In the above In the above example, we define an accuracy score using the variance score explained .
We define:
explained_score_variant = 1 — Var {y — y & # 39;} / Var {y}
where y & # 39; - calculated target result, y — the corresponding (correct) target output, and Var — variance, squared standard deviation.
Best Possible Score — 1.0, lower values ​​— worse.

Assumptions

The following are the basic assumptions that the linear regression model makes for the dataset to which it is applied:

  • Linear relationship : The relationship between response and characteristic variables must be linear. The linearity assumption can be tested using scatterplots. As shown below, the 1st figure represents linearly related variables, where the variables in the 2nd and 3rd figures are likely to be non-linear. So the first number will give the best predictions using linear regression.
  • Little or no multicollinearity. It is assumed that the multicollinearity of the data practically absent. Multicollinearity occurs when features (or explanatory variables) are not independent of each other.
  • Little or no autocorrelation: Another assumption is that there is little or no autocorrelation in the data. Autocorrelation occurs when residual errors are independent of each other. You can refer to here for a deeper understanding of this topic.
  • Homoscedasticity ... Homoscedasticity describes a situation in which the term error (that is, "noise" or random disruption in the relationship between the independent variables and the dependent variable) is the same for all values ​​of the independent variables. As shown below, Figure 1 has homoscedasticity, while Figure 2 has heteroscedasticity.
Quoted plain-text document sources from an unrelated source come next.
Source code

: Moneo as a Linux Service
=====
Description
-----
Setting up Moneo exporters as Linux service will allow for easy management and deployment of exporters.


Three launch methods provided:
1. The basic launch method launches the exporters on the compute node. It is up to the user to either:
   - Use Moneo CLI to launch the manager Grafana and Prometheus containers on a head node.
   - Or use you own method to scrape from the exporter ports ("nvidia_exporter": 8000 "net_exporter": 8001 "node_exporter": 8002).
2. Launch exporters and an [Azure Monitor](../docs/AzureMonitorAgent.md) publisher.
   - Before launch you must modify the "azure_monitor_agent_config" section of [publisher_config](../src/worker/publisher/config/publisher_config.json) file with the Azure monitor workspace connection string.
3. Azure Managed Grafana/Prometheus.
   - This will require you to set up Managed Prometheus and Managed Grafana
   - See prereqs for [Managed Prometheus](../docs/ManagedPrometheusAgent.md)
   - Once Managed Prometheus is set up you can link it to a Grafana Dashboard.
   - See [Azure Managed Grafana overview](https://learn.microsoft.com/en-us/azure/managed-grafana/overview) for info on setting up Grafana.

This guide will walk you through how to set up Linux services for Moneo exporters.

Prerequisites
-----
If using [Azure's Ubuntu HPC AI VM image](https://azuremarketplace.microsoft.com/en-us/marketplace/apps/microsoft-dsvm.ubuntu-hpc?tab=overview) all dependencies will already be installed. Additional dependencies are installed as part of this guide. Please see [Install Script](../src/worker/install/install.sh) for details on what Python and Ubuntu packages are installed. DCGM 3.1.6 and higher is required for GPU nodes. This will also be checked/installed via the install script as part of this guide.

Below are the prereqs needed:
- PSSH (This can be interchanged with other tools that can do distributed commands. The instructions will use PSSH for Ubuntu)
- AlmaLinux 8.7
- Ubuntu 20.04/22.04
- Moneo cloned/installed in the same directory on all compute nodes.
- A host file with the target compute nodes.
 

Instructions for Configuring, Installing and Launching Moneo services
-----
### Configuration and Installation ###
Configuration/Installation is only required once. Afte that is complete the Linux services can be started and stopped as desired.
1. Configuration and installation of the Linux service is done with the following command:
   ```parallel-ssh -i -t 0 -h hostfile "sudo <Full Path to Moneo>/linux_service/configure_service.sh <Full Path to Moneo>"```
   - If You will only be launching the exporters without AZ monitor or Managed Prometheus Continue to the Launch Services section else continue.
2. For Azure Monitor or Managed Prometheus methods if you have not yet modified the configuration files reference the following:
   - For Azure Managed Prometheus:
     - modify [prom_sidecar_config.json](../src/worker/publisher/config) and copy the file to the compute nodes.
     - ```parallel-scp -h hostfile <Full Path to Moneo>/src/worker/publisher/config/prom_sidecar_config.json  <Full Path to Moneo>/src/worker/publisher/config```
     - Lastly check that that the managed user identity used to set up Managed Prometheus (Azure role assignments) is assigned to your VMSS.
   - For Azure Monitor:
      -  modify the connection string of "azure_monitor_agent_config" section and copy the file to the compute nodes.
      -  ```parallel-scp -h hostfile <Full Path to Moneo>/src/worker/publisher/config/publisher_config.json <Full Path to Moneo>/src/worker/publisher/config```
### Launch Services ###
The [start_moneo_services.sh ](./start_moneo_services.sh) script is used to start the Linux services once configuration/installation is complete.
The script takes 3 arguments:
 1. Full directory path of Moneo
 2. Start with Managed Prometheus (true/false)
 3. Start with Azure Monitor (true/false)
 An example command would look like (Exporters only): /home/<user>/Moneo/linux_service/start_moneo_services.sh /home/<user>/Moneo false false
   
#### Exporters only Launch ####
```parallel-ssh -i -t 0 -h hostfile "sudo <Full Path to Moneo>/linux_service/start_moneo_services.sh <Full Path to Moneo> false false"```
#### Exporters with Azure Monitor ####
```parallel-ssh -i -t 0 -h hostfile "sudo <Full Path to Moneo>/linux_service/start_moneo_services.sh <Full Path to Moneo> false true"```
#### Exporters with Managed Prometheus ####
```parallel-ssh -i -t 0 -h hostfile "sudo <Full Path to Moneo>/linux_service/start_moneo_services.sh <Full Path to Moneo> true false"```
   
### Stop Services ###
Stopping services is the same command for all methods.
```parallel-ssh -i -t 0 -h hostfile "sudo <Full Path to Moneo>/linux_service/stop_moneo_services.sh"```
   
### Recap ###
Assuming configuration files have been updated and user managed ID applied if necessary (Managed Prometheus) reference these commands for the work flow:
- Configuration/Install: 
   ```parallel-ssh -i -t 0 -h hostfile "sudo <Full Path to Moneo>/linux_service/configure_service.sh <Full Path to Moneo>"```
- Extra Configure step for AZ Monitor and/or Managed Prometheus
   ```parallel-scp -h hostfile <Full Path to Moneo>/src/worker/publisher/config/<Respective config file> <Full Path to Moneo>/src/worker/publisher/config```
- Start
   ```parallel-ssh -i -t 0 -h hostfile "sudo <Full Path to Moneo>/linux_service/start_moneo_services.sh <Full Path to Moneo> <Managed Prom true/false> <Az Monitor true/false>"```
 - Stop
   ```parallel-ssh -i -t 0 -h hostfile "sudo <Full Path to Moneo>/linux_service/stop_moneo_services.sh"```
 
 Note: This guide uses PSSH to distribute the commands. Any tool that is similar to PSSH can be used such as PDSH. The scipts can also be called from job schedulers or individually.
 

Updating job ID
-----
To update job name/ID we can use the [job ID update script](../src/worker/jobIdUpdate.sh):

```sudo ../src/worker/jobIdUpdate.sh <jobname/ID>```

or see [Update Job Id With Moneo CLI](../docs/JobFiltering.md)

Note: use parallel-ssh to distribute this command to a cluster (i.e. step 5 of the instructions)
When we get to the end of this article, we will discuss some applications of linear regression below.

Applications:

1. Trend lines . A trend line represents the change in some quantitative data over time (eg GDP, oil prices, etc.). These trends usually follow a linear relationship. Hence, linear regression can be applied to predict future values. However, this method suffers from a lack of scientific validity in cases where other potential changes could affect the data.

2. Economics. Linear regression is the predominant empirical tool in economics. For example, it is used to forecast consumption spending, fixed capital investment, inventory investment, purchasing a country`s exports, import spending, demand for liquid assets, demand for labor, and supply of labor.

3. Finance. The capital price asset model uses linear regression to analyze and quantify systematic investment risks.

4. Biology. Linear regression is used to model causal relationships between parameters in biological systems.

Links:

This blog is courtesy of by Nikhil Kumar . If you like Python.Engineering and would like to contribute, you can also write an article using contrib.python.engineering, or email your article to [email protected] See my article appearing on the Python.Engineering homepage and help other geeks.

Please post comments if you find anything wrong or if you would like to share more information on the topic discussed above.